## Dataset:
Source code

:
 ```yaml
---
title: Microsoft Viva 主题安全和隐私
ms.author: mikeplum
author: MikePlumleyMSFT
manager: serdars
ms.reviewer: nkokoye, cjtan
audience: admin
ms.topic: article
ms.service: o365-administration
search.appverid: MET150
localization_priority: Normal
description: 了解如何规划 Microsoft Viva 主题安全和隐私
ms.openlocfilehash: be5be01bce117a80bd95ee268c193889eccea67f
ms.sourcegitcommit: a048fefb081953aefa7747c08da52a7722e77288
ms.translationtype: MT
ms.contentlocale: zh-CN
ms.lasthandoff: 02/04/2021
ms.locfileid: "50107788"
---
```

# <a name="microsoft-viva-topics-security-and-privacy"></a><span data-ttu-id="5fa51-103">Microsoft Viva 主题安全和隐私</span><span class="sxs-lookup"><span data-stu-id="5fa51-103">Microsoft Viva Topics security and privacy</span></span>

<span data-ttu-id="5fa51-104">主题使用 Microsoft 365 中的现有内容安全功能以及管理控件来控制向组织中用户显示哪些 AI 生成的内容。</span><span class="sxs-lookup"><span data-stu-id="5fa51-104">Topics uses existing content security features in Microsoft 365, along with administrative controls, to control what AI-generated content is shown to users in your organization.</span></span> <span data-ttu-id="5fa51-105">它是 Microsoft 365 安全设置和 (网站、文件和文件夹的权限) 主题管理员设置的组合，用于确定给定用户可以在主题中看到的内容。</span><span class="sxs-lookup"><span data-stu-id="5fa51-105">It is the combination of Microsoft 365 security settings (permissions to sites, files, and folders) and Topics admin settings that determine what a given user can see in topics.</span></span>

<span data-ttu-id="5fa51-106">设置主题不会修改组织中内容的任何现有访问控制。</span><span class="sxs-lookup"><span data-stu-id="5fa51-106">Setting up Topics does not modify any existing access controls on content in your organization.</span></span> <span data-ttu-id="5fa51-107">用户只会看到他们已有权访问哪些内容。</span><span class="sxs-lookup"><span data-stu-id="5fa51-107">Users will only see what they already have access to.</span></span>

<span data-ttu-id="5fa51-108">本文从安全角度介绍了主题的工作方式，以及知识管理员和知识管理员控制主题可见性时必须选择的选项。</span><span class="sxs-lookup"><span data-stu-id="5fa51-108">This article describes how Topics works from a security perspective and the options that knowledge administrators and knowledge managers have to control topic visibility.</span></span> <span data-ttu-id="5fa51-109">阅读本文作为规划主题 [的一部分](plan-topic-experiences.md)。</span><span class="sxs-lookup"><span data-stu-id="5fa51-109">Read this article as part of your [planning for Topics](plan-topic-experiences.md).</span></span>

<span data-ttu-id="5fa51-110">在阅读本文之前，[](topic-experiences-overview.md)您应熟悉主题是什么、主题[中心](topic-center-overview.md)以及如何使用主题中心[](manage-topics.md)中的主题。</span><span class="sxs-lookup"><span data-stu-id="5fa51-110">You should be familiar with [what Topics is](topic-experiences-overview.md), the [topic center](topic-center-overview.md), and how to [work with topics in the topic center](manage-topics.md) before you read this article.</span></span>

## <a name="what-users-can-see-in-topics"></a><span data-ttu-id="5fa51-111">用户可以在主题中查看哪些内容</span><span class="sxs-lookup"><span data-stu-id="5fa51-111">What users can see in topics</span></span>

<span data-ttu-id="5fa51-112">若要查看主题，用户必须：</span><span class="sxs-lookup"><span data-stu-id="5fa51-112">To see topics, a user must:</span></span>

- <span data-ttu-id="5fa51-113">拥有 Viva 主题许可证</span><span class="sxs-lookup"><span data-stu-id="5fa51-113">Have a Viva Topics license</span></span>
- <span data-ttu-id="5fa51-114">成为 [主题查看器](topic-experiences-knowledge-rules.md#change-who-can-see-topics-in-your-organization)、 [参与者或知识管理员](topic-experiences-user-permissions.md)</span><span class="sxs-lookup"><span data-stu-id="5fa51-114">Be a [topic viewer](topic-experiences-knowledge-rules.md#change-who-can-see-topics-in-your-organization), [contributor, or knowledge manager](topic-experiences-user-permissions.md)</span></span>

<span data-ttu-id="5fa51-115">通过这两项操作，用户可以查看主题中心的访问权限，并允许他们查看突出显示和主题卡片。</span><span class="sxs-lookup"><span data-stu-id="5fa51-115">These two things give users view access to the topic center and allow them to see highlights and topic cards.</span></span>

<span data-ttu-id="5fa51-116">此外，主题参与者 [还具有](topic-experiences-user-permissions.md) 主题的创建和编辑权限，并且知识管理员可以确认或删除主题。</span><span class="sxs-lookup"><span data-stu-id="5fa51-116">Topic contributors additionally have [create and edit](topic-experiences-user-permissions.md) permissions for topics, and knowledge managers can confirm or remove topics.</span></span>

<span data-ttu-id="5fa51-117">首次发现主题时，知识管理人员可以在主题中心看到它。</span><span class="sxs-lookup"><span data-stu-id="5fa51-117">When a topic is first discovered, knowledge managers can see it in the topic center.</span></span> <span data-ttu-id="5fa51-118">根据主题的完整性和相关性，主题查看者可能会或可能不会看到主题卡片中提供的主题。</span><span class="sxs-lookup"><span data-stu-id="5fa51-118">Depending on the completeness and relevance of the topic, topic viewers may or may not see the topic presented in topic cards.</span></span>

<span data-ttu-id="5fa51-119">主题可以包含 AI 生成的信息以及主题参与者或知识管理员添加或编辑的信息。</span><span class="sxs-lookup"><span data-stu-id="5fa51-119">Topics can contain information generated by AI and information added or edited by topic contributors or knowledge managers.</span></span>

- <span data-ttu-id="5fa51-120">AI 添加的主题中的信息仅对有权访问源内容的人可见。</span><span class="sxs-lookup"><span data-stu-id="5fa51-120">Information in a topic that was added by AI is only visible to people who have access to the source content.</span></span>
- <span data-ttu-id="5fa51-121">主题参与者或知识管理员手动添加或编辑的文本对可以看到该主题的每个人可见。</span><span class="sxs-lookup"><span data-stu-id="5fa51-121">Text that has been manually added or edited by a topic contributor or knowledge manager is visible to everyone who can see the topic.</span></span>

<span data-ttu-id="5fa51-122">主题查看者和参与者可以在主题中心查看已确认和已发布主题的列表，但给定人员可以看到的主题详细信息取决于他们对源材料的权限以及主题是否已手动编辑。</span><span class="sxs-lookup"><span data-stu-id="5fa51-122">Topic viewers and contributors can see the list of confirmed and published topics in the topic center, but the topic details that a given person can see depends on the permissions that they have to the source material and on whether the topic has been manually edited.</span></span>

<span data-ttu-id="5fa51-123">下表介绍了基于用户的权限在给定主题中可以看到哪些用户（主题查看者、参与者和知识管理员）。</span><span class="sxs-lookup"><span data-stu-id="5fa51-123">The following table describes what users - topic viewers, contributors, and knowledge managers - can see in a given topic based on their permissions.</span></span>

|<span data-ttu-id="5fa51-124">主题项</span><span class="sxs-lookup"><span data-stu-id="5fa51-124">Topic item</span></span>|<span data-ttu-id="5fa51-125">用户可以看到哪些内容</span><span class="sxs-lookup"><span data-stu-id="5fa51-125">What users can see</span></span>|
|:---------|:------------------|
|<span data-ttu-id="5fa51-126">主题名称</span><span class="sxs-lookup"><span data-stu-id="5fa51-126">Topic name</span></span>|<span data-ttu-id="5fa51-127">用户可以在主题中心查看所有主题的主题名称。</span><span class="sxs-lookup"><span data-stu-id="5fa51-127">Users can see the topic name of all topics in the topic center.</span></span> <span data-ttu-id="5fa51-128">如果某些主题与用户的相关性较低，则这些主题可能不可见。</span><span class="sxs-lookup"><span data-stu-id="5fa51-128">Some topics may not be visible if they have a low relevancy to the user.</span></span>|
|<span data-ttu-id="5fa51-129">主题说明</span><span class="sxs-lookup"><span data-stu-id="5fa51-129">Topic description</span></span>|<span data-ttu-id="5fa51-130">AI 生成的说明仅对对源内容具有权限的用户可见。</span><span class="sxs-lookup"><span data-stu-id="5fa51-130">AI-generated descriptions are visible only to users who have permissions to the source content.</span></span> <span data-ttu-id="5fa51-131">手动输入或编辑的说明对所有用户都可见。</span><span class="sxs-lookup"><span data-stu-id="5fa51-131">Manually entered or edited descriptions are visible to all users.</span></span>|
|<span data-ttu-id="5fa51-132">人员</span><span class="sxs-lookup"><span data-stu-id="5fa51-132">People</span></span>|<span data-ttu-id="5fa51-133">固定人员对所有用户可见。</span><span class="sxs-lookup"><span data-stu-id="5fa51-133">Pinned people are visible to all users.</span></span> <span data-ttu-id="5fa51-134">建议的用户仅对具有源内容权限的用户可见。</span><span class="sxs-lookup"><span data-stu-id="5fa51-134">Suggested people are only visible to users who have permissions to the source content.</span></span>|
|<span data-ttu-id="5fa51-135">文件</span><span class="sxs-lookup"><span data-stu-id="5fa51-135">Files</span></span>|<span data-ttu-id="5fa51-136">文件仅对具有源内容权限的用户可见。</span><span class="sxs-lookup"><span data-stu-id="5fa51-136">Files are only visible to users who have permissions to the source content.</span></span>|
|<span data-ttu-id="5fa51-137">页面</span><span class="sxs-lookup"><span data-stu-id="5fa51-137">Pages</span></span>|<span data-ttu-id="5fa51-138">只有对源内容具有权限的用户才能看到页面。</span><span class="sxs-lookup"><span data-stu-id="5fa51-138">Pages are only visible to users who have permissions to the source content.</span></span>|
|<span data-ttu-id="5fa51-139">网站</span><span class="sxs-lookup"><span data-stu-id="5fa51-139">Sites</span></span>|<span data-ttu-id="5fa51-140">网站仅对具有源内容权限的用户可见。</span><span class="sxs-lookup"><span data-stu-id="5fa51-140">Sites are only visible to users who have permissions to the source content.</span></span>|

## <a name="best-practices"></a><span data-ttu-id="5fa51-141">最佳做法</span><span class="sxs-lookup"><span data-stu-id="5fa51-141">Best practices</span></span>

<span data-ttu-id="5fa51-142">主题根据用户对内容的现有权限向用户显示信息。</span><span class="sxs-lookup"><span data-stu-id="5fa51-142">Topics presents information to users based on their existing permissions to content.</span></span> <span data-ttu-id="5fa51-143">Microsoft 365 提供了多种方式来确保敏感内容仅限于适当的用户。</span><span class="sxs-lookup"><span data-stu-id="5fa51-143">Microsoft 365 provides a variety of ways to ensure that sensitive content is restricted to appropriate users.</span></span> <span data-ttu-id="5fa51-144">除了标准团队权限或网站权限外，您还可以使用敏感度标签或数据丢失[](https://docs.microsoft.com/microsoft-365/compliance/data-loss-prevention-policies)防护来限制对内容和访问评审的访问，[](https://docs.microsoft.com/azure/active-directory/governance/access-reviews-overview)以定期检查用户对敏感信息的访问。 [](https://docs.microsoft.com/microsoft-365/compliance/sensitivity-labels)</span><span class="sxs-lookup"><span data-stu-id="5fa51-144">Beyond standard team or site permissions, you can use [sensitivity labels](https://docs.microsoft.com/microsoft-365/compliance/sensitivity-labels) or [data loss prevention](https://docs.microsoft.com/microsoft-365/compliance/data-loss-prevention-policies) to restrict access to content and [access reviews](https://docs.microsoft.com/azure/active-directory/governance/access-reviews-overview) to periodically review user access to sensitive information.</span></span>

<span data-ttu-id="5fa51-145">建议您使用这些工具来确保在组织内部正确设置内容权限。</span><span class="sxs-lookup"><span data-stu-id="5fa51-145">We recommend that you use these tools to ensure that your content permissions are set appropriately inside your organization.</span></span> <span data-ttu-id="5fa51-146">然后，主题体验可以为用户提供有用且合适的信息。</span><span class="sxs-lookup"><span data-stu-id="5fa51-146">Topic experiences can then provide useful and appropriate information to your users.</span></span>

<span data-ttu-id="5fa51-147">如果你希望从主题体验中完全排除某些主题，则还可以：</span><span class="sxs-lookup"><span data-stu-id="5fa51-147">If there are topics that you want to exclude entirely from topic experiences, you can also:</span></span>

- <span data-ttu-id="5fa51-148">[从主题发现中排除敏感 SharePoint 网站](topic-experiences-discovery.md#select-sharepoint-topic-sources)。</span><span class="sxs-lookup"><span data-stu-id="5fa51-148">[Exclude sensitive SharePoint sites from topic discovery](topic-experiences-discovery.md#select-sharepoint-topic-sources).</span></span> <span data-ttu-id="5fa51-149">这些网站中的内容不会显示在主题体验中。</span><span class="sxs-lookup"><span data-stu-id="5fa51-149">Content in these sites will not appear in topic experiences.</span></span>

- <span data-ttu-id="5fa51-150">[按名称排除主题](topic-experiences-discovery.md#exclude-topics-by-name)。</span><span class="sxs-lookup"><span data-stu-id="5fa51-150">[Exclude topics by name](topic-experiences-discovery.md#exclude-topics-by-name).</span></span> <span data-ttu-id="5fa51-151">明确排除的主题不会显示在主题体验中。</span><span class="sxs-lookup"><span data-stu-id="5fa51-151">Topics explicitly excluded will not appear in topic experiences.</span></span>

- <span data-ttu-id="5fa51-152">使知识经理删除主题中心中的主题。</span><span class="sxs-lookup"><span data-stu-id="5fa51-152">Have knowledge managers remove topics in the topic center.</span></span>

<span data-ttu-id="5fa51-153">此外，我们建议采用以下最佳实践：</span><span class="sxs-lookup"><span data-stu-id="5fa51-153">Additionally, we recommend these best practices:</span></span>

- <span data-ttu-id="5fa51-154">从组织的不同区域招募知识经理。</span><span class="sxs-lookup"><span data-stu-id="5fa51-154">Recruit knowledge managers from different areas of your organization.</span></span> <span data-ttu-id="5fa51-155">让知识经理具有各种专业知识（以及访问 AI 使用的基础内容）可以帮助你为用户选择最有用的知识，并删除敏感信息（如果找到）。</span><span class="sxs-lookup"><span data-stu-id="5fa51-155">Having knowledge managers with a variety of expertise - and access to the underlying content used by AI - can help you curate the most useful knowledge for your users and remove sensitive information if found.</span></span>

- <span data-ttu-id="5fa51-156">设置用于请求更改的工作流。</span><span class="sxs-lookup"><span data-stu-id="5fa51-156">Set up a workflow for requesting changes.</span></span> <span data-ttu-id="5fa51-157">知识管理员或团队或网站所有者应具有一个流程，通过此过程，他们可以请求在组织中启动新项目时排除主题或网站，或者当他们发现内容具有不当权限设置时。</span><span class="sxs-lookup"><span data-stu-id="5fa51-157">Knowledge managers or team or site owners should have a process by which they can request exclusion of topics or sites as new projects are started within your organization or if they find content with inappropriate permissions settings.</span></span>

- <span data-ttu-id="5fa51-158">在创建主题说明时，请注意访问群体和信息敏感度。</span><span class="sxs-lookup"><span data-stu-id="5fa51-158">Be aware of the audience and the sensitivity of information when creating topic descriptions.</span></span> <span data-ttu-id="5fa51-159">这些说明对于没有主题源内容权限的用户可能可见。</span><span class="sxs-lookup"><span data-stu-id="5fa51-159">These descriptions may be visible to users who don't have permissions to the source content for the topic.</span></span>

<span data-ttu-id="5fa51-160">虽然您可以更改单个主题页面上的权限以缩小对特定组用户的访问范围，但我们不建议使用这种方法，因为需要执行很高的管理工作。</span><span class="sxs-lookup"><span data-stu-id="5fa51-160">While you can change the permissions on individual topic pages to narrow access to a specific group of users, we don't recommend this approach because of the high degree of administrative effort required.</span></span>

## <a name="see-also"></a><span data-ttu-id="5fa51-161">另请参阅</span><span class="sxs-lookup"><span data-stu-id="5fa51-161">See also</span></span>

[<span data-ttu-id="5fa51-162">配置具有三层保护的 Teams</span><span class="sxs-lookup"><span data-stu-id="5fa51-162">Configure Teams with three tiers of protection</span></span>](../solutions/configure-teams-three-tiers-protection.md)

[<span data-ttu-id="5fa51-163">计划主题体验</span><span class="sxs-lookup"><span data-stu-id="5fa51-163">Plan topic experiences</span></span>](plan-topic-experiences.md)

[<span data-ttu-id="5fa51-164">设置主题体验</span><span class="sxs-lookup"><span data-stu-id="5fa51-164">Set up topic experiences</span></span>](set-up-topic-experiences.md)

## What you are asked to do:
Report back each line in the material above that contains the string "article".

## Result:
ms.topic: article
<span data-ttu-id="5fa51-108">本文从安全角度介绍了主题的工作方式，以及知识管理员和知识管理员控制主题可见性时必须选择的选项。</span><span class="sxs-lookup"><span data-stu-id="5fa51-108">This article describes how Topics works from a security perspective and the options that knowledge administrators and knowledge managers have to control topic visibility.</span></span> <span data-ttu-id="5fa51-109">阅读本文作为规划主题 [的一部分](plan-topic-experiences.md)。</span><span class="sxs-lookup"><span data-stu-id="5fa51-109">Read this article as part of your [planning for Topics](plan-topic-experiences.md).</span></span>
<span data-ttu-id="5fa51-110">在阅读本文之前，[](topic-experiences-overview.md)您应熟悉主题是什么、主题[中心](topic-center-overview.md)以及如何使用主题中心[](manage-topics.md)中的主题。</span><span class="sxs-lookup"><span data-stu-id="5fa51-110">You should be familiar with [what Topics is](topic-experiences-overview.md), the [topic center](topic-center-overview.md), and how to [work with topics in the topic center](manage-topics.md) before you read this article.</span></span>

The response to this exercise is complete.